EXERCISE DESCRIPTION:
Write out, word for word, every line in the data below from the one containing "## Architecture" to the one containing "## Build Variants", both of them included.
START ENTRIES SUPPLIED
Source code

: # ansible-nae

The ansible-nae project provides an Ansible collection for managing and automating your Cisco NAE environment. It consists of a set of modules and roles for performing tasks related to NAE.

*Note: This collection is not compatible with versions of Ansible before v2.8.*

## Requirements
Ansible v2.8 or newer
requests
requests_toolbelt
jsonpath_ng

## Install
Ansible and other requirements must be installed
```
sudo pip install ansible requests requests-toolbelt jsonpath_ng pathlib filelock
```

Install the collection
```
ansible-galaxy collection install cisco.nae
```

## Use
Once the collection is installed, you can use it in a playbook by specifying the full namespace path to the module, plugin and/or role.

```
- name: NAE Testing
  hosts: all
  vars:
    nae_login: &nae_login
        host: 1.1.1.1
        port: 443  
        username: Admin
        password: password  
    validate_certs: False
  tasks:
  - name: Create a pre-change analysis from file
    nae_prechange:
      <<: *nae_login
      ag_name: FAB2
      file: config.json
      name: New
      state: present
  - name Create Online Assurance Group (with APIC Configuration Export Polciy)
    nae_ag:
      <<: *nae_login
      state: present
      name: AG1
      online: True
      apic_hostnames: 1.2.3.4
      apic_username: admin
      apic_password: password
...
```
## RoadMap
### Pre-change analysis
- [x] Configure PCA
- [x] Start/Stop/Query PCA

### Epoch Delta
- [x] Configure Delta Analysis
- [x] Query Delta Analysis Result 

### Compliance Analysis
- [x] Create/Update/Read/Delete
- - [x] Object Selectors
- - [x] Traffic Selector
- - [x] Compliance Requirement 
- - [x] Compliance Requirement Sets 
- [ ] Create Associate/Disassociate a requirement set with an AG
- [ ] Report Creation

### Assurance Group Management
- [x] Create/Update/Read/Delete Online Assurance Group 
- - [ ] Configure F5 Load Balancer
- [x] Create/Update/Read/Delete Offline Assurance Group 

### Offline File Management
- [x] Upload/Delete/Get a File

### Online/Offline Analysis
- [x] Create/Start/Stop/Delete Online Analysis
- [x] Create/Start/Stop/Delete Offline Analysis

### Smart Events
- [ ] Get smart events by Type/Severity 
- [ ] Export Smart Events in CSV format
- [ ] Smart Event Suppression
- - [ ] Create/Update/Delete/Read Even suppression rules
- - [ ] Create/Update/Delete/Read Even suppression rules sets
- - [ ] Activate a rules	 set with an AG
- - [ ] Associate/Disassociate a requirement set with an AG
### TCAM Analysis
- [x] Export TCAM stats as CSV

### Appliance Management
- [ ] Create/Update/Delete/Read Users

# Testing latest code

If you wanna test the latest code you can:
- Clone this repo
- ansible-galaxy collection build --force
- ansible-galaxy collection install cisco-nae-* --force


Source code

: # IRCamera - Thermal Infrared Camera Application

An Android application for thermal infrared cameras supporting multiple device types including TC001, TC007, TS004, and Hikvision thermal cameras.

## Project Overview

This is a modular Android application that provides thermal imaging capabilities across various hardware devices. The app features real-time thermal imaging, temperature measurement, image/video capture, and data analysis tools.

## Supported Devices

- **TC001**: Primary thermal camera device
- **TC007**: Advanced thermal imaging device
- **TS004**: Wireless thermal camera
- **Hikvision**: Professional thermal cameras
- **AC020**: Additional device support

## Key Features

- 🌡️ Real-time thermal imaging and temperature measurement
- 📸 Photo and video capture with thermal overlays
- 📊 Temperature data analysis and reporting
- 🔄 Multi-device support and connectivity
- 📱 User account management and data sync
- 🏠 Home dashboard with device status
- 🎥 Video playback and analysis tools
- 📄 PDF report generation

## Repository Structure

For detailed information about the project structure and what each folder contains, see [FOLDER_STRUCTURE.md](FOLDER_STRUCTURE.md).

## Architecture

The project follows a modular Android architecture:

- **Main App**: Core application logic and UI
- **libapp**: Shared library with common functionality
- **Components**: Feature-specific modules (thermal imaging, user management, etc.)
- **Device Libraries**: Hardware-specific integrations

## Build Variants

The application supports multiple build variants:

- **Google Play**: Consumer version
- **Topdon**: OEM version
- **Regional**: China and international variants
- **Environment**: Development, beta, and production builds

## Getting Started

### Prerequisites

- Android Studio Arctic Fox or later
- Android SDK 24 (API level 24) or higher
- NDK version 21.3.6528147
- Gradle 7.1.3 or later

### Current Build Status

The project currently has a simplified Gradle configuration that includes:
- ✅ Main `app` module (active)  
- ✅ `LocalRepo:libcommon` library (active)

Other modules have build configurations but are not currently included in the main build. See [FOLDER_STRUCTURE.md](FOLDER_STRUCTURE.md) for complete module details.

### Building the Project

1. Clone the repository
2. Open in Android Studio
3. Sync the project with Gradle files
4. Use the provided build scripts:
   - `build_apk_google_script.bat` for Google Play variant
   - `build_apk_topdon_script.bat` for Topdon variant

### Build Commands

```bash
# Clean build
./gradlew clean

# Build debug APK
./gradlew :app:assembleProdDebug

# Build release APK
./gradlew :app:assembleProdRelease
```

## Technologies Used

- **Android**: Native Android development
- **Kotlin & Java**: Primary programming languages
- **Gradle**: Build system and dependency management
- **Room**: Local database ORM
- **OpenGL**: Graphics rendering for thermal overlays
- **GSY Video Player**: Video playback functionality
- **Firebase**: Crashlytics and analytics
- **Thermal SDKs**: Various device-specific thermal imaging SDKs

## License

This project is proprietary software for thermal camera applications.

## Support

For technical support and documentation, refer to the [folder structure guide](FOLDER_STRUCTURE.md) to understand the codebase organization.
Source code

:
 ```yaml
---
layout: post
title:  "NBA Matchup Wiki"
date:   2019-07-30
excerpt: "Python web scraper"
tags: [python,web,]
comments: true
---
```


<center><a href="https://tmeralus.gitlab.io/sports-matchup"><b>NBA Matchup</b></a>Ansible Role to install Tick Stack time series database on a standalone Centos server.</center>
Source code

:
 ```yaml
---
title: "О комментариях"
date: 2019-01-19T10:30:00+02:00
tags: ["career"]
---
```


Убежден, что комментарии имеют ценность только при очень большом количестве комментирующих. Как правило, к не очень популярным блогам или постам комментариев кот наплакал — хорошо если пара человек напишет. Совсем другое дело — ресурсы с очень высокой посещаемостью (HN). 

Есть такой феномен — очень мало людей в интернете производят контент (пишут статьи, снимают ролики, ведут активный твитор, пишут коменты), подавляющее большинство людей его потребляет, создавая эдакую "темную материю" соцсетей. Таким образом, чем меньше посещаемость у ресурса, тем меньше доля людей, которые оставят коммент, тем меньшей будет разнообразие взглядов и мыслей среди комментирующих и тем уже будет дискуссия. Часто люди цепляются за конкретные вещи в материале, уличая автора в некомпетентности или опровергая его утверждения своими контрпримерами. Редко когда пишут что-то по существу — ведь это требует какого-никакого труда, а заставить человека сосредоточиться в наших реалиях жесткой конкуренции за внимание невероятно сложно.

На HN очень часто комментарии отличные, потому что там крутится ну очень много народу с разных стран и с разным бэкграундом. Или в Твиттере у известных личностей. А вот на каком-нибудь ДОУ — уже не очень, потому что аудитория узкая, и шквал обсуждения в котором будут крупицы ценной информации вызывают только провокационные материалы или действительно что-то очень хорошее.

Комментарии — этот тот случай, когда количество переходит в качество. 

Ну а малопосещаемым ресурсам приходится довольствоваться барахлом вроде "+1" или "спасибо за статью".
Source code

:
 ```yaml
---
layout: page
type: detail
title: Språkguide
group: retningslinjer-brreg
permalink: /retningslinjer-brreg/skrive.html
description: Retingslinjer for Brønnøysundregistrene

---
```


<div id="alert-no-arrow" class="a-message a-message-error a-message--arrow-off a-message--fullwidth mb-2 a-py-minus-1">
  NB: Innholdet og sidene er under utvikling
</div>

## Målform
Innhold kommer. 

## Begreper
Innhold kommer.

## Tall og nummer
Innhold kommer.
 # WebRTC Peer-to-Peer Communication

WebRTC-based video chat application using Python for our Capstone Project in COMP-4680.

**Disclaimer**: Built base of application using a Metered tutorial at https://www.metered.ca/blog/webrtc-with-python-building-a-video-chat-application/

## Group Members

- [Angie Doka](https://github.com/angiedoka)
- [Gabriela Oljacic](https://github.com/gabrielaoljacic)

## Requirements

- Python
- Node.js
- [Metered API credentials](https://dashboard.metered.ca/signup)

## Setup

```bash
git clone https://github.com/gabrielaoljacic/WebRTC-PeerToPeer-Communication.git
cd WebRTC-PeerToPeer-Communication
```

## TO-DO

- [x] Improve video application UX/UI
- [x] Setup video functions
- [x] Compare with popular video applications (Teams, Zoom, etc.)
END ENTRIES SUPPLIED
RESPONSE TO THIS EXERCISE:
## Architecture

The project follows a modular Android architecture:

- **Main App**: Core application logic and UI
- **libapp**: Shared library with common functionality
- **Components**: Feature-specific modules (thermal imaging, user management, etc.)
- **Device Libraries**: Hardware-specific integrations

## Build Variants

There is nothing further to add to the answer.